The latest post on the Kilgray blog is a strange one, though not entirely unexpected. It's an attempt to answer recent criticism that the company cares more about its corporate clientele than freelance translators. I've heard concerns about this for some months now, though honestly more concerns from within Kilgray than from the world of translation at large. I take the fact that the company's board even worries about such things to be a sign of the basic health of its concern for freelancers. I mean, really, can you imagine the board members of SDL losing sleep over a few grumbling translators?

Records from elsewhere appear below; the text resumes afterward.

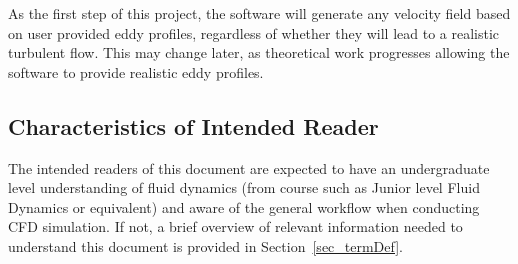 \documentclass[12pt]{article}
\begin{document}
As the first step of this project, the software will generate any velocity field based on user provided eddy profiles, regardless of whether they will lead to a realistic turbulent flow. This may change later, as theoretical work progresses allowing the software to provide realistic eddy profiles.




\subsection{Characteristics of Intended Reader} \label{sec_IntendedReader}

The intended readers of this document are expected to have an undergraduate level understanding of fluid dynamics (from course such as Junior level Fluid Dynamics or equivalent) and aware of the general workflow when conducting CFD simulation. If not, a brief overview of relevant information needed to understand this document is provided in Section~\ref{sec_termDef}.

\end{document}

I've heard a lot of internal concerns from members of the Kilgray team that the many features which have been added to memoQ since I began using it a bit over two years ago have made it harder to have a full overview of everything the product can do. I would actually agree with that, but it doesn't worry me any more than the fact that I use perhaps 10% of Microsoft Word's functions: I focus on what I need and ignore the rest. I know it's there and if something becomes relevant to me later, I'll learn about it then. Like the Star Transit project import feature. I hadn't done Transit projects in years and gave them no thought any more until Monday when an old client called with an urgent request. So I spent 5 minutes learning to use that memoQ feature and made my rent and then some once again with a day's work in an unusually slow week. You tell me if that's ignoring the needs of a freelance translator.

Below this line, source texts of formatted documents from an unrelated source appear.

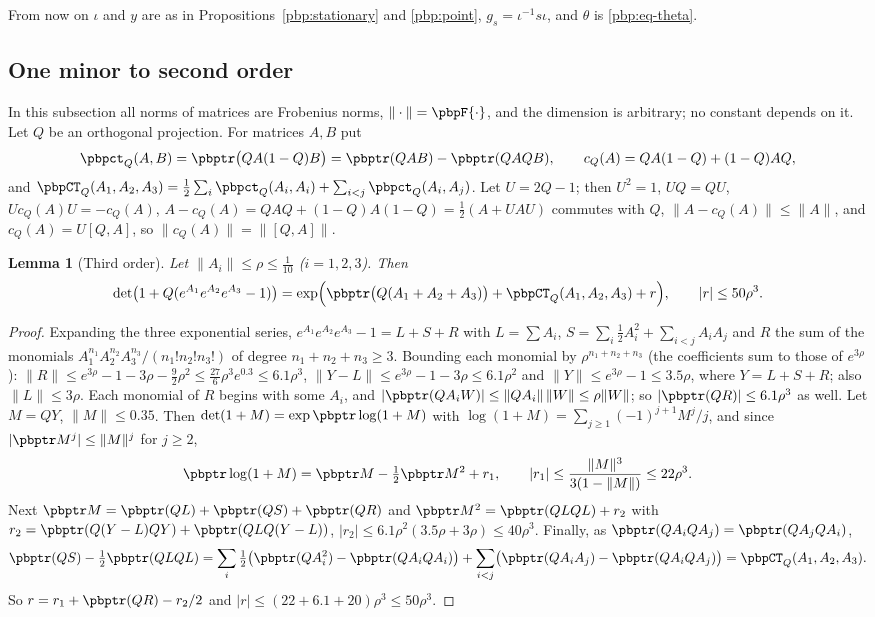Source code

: \documentclass[10pt]{amsart}
\newtheorem{lemma}[theorem]{Lemma}
\theoremstyle{definition}
\theoremstyle{remark}
\begin{document}
From now on $\iota$ and $y$ are as in Propositions~\ref{pbp:stationary} and \ref{pbp:point}, $g_s=
\iota^{-1}s\iota$, and $\theta$ is \eqref{pbp:eq-theta}.

\subsection{One minor to second order}\label{pbp:ss-minor}

In this subsection all norms of matrices are Frobenius norms, $\|\cdot\|=\pbpF{\cdot}$, and the
dimension is arbitrary; no constant depends on it. Let $Q$ be an orthogonal projection. For matrices
$A,B$ put
\[
\pbpct_Q(A,B)=\pbptr\bigl(QA(1-Q)B\bigr)=\pbptr(QAB)-\pbptr(QAQB),\qquad c_Q(A)=QA(1-Q)+(1-Q)AQ,
\]
and $\pbpCT_Q(A_1,A_2,A_3)=\frac12\sum_i\pbpct_Q(A_i,A_i)+\sum_{i<j}\pbpct_Q(A_i,A_j)$. Let $U=2Q-1$;
then $U^2=1$, $UQ=QU$, $Uc_Q(A)U=-c_Q(A)$, $A-c_Q(A)=QAQ+(1-Q)A(1-Q)=\frac12(A+UAU)$ commutes
with $Q$, $\|A-c_Q(A)\|\le\|A\|$, and $c_Q(A)=U[Q,A]$, so $\|c_Q(A)\|=\|[Q,A]\|$.

\begin{lemma}[Third order]\label{pbp:third}
Let $\|A_i\|\le\rho\le\frac1{10}$ \textup($i=1,2,3$\textup). Then
\[
\det\bigl(1+Q(e^{A_1}e^{A_2}e^{A_3}-1)\bigr)=\exp\Bigl(\pbptr\bigl(Q(A_1+A_2+A_3)\bigr)+
\pbpCT_Q(A_1,A_2,A_3)+r\Bigr),\qquad|r|\le50\rho^3 .
\]
\end{lemma}
\begin{proof}
Expanding the three exponential series, $e^{A_1}e^{A_2}e^{A_3}-1=L+S+R$ with $L=\sum A_i$,
$S=\sum_i\frac12A_i^2+\sum_{i<j}A_iA_j$ and $R$ the sum of the monomials $A_1^{n_1}A_2^{n_2}A_3^{n_3}/
(n_1!n_2!n_3!)$ of degree $n_1+n_2+n_3\ge3$. Bounding each monomial by $\rho^{n_1+n_2+n_3}$ (the coefficients sum to those of
$e^{3\rho}$): $\|R\|\le e^{3\rho}-1-3\rho-\frac92\rho^2\le\frac{27}6\rho^3e^{0.3}\le6.1\rho^3$,
$\|Y-L\|\le e^{3\rho}-1-3\rho\le6.1\rho^2$ and $\|Y\|\le e^{3\rho}-1\le3.5\rho$, where $Y=L+S+R$; also
$\|L\|\le3\rho$. Each monomial of $R$ begins with some $A_i$, and $|\pbptr(QA_iW)|\le\|QA_i\|\,\|W\|\le
\rho\|W\|$; so $|\pbptr(QR)|\le6.1\rho^3$ as well. Let $M=QY$, $\|M\|\le0.35$. Then $\det(1+M)=
\exp\pbptr\log(1+M)$ with $\log(1+M)=\sum_{j\ge1}(-1)^{j+1}M^j/j$, and since $|\pbptr M^j|\le\|M\|^j$
for $j\ge2$,
\[
\pbptr\log(1+M)=\pbptr M-\tfrac12\pbptr M^2+r_1,\qquad|r_1|\le\frac{\|M\|^3}{3(1-\|M\|)}\le22\rho^3.
\]
Next $\pbptr M=\pbptr(QL)+\pbptr(QS)+\pbptr(QR)$ and $\pbptr M^2=\pbptr(QLQL)+r_2$ with $r_2=
\pbptr(Q(Y-L)QY)+\pbptr(QLQ(Y-L))$, $|r_2|\le6.1\rho^2(3.5\rho+3\rho)\le40\rho^3$. Finally, as
$\pbptr(QA_iQA_j)=\pbptr(QA_jQA_i)$,
\[
\pbptr(QS)-\tfrac12\pbptr(QLQL)=\sum_i\tfrac12\bigl(\pbptr(QA_i^2)-\pbptr(QA_iQA_i)\bigr)+\sum_{i<j}
\bigl(\pbptr(QA_iA_j)-\pbptr(QA_iQA_j)\bigr)=\pbpCT_Q(A_1,A_2,A_3).
\]
So $r=r_1+\pbptr(QR)-r_2/2$ and $|r|\le(22+6.1+20)\rho^3\le50\rho^3$.
\end{proof}
\end{document}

Kilgray's pursuit of LSP and enterprise business has in reality been a godsend to its freelance translator base. As major clients like the German post office adopt memoQ technology, its perceived legitimacy and the legitimacy of those using memoQ increases among potential clients. Even freelance translators using Trados have benefited considerably from Kilgray's user support and innovative skills as SDL has been forced to clean up its act in many ways and make substantial improvements in its product and support due to competitive pressure not felt before.
Corporate sales underwrite development of features interesting to freelancers in a way that individual "pro" licenses never could, and that is a good thing. Just look at the disaster of Atril over most of the last decade as the product which was once the most versatile, innovative tool available to freelancers languished with almost no development for years, and many users truly expected the Second Coming before the release of DVX2, which finally came out several years after the announcement of its imminent release. Kilgray is innovating and adding features that are directly useful to me as a freelancer at a pace far beyond my ability to keep an overview. Without making memoQ any more complicated in my daily routine! If corporate money helped pay to develop that superb Transit compatibility feature or the bilingual RTF table output I use almost every day, then I can only be grateful to Kilgray for having the wisdom to seek balanced development of its business in all areas of translation service.
But are they ignoring freelance user support requests and giving all the attention to big-ticket customers? I don't think so. I hear time and again from friends with no personal acquaintance with the Kilgray team how quickly and competently their questions are answered. Sometimes there's a little back and forth before the issues are understood clearly, but that is normal in any human interface in any company or industry.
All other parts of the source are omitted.